1 mom found this helpful

J.,
It sounds as though he is not listening to you. My mom started treating our step sister the way we were treated by our step dad, and he did not like it. That was when he realized what was wrong with the picture. Like we would do family gardening, but she would not have to help...that changed real quick. Or he would buy her a treat, and we would get nothing....that also changed real quick. Do you have a video camera? Maybe you should set it up to record things, and cover the light, then maybe he will be more prone to realizing how rediculous all of this is.
W. M.

1 mom found this helpful

Start going to counseling without him. If he doesn't get on the band wagon and engage, then he has to go. Time for him to man up, and stop giving lip service.

1 mom found this helpful

First of all, your profile says you are married to a wonderful man. I don't think so! I too have a teenage son, and am not married to his father. I would never tolerate disrespectful behavior toward my son. Nor would I tolerate my son's disrespectful behavior to my husband. You don't mention how your son reacts to your husband, so I won't make any speculations.

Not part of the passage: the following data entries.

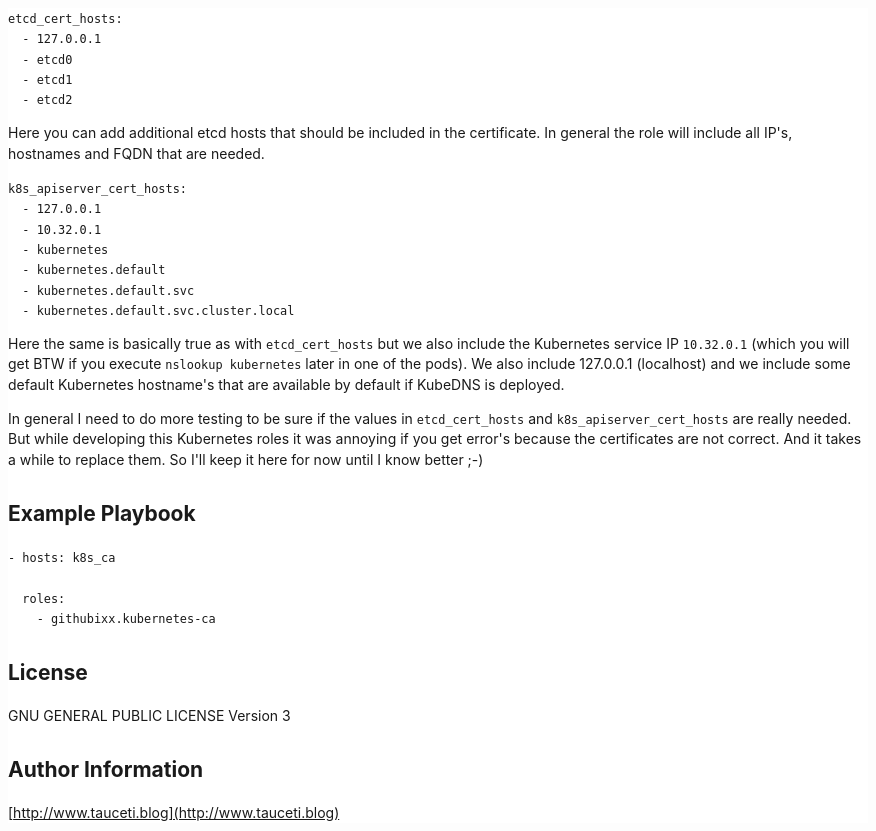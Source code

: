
 ```
etcd_cert_hosts:
  - 127.0.0.1
  - etcd0
  - etcd1
  - etcd2
```
Here you can add additional etcd hosts that should be included in the certificate. In general the role will include all IP's, hostnames and FQDN that are needed.

```
k8s_apiserver_cert_hosts:
  - 127.0.0.1
  - 10.32.0.1
  - kubernetes
  - kubernetes.default
  - kubernetes.default.svc
  - kubernetes.default.svc.cluster.local
```
Here the same is basically true as with `etcd_cert_hosts` but we also include the Kubernetes service IP `10.32.0.1` (which you will get BTW if you execute `nslookup kubernetes` later in one of the pods). We also include 127.0.0.1 (localhost) and we include some default Kubernetes hostname's that are available by default if KubeDNS is deployed.

In general I need to do more testing to be sure if the values in `etcd_cert_hosts` and `k8s_apiserver_cert_hosts` are really needed. But while developing this Kubernetes roles it was annoying if you get error's because the certificates are not correct. And it takes a while to replace them. So I'll keep it here for now until I know better ;-)

Example Playbook
----------------

```
- hosts: k8s_ca

  roles:
    - githubixx.kubernetes-ca
```

License
-------

GNU GENERAL PUBLIC LICENSE Version 3

Author Information
------------------

[http://www.tauceti.blog](http://www.tauceti.blog)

As for your step daughter, she clearly has abandonment issues. Probably fueled by her mother who most likely is still bitter about the split. Nevertheless, it your husband's (not yours) responsibility to stop the behavior. There is nothing you or your husband can do about the ex-wife talking trash about you. He should however explain to his daughter that talking like that about you is not acceptable in your house, and he will not discuss that with her.

You both need to realize that at your children's age neither of you can appropriately parent the others children. All you can be is an advising adult, but you need to let the blood parent set down the guidelines. My husband does not discipline my son. He does give ME his 2 cents and I take it under advisement. He is often right, by the way and I do take his advise. But, that advise is translated to my son by me... I am the parent.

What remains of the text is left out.